Sunday, January 29, 2017

Homecoming cornball, Iowa City

In what is perhaps the most Midwest-big-football-school thing that I have ever seen, before the homecoming game this fall this giant football statue covered with corncobs was erected on the edge of the quad at the University of Iowa.

Saturday, January 28, 2017

Iron Mannequin, Coralville, Iowa

Guerrilla art and glorious pun spotted in the Target in the Mall near us. I wonder if this was intentional or just an unthinking discard by some kid.

Friday, January 27, 2017

Tank farm sunset, Coralville, Iowa

Sunset gleaming over the oil tanks of the Magellan pipeline company, by the highway on the North side of Iowa city, where gasoline arrives up from Houston and the Gulf of Mexico, one of dozens of terminals in a branching tree throughout the Midwest.

Thursday, January 26, 2017

B-52, Rome, NY

Near the old air force base in Rome, New York stands this B-52, relic of the cold war and recollection of more prosperous times for the town. I remember when we used to go up to the Adirondacks when I was a kid, and we would see these orbiting overhead, still somehow making statements about strategic nuclear bombing in an era of orbital destruction.

Wednesday, January 25, 2017

Don't mind me, Rome, NY

A rather large snapping turtle, encountered on the swampy edge of a field while taking an early morning walk near Rome, NY. I find its ducked head to be saying, "Oh, don't mind me, I'll just take your fingers off if you bring them close to me."

Tuesday, January 24, 2017

Syracuse landing

Seen from above, an airplane landing into the Syracuse airport in upstate New York.
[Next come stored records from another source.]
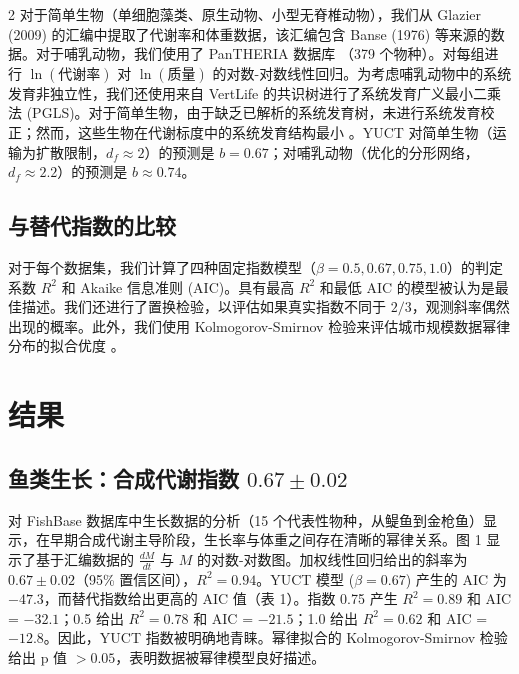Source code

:\documentclass[11pt,a4paper]{article}
\newcommand{\df}{d_f}
\begin{document}
\begin{multicols}{2}
		对于简单生物（单细胞藻类、原生动物、小型无脊椎动物），我们从 Glazier (2009) \cite{Glazier2009} 的汇编中提取了代谢率和体重数据，该汇编包含 Banse (1976) \cite{Banse1976} 等来源的数据。对于哺乳动物，我们使用了 PanTHERIA 数据库 \cite{PanTHERIA}（379 个物种）。对每组进行 \(\ln(\text{代谢率})\) 对 \(\ln(\text{质量})\) 的对数-对数线性回归。为考虑哺乳动物中的系统发育非独立性，我们还使用来自 VertLife \cite{VertLife} 的共识树进行了系统发育广义最小二乘法 (PGLS)。对于简单生物，由于缺乏已解析的系统发育树，未进行系统发育校正；然而，这些生物在代谢标度中的系统发育结构最小 \cite{Glazier2005}。YUCT 对简单生物（运输为扩散限制，\(\df \approx 2\)）的预测是 \(b = 0.67\)；对哺乳动物（优化的分形网络，\(\df \approx 2.2\)）的预测是 \(b \approx 0.74\)。
		
		\subsection{与替代指数的比较}
		
		对于每个数据集，我们计算了四种固定指数模型（\(\beta = 0.5, 0.67, 0.75, 1.0\)）的判定系数 \(R^2\) 和 Akaike 信息准则 (AIC)。具有最高 \(R^2\) 和最低 AIC 的模型被认为是最佳描述。我们还进行了置换检验，以评估如果真实指数不同于 \(2/3\)，观测斜率偶然出现的概率。此外，我们使用 Kolmogorov-Smirnov 检验来评估城市规模数据幂律分布的拟合优度 \cite{Clauset2009}。
		
		\section{结果}
		
		\subsection{鱼类生长：合成代谢指数 \(0.67 \pm 0.02\)}
		
		对 FishBase 数据库中生长数据的分析（15 个代表性物种，从鳀鱼到金枪鱼）显示，在早期合成代谢主导阶段，生长率与体重之间存在清晰的幂律关系。图 1 显示了基于汇编数据的 \(\frac{dM}{dt}\) 与 \(M\) 的对数-对数图。加权线性回归给出的斜率为 \(0.67 \pm 0.02\)（95\% 置信区间），\(R^2 = 0.94\)。YUCT 模型 (\(\beta = 0.67\)) 产生的 AIC 为 \(-47.3\)，而替代指数给出更高的 AIC 值（表 1）。指数 0.75 产生 \(R^2 = 0.89\) 和 AIC = \(-32.1\)；0.5 给出 \(R^2 = 0.78\) 和 AIC = \(-21.5\)；1.0 给出 \(R^2 = 0.62\) 和 AIC = \(-12.8\)。因此，YUCT 指数被明确地青睐。幂律拟合的 Kolmogorov-Smirnov 检验给出 p 值 \(>0.05\)，表明数据被幂律模型良好描述。
		

\end{multicols}
\end{document}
Frankly, I was surprised that we were routed as close together as this, but perhaps all of that vertical separation was enough.

Monday, January 23, 2017

Two paths divided, Atlanta

These lovely lines and electromechanical complexities are part of the path of the automatic tram that leads from the Atlanta airport across the highway to its associated convention center and rental car facilities.

Sunday, January 22, 2017

Solar landfill, Atlanta

I've never seen this before, and I don't know why: covering a defunct landfill with solar panels seems like such a wonderfully obvious use of land to me. I wonder if they are powering only operations around the landfill, or if there are enough that they are providing significant power for its surrounding community as well?
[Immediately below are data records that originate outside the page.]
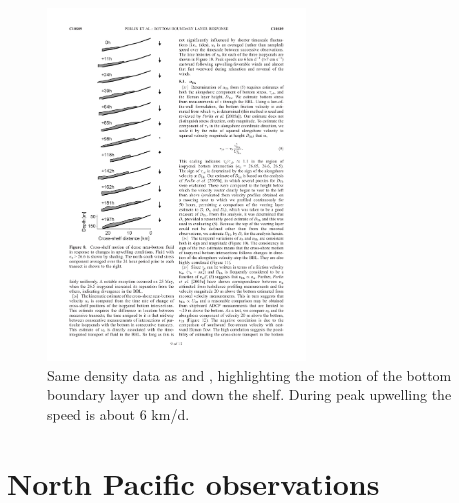 \begin{figure}[hbt]
  \begin{center}
  \includegraphics[width=2.7in]{figs/WindOverview/PerlinFig8}
    \caption{Same density data as  and , highlighting the motion of the bottom boundary layer up and down the shelf.  During peak upwelling the speed is about 6 km/d.}
    \label{fig:}  
  \end{center}
\end{figure}

\clearpage
\section{North Pacific observations}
Saturday, January 21, 2017

Landfill ziggurat, Atlanta

I must confess a love for the shapes of landfills: they are the ceremonial ziggurats of our time, great hills of earth raised at a perfectly defined slope, with the precise layers of access paths circling a flattened top. The midden-heaps of our people are mighty indeed, and will remain a testament to this state of civilization for millennia to come, the reshaped earth looming low, yet bulking on the horizon.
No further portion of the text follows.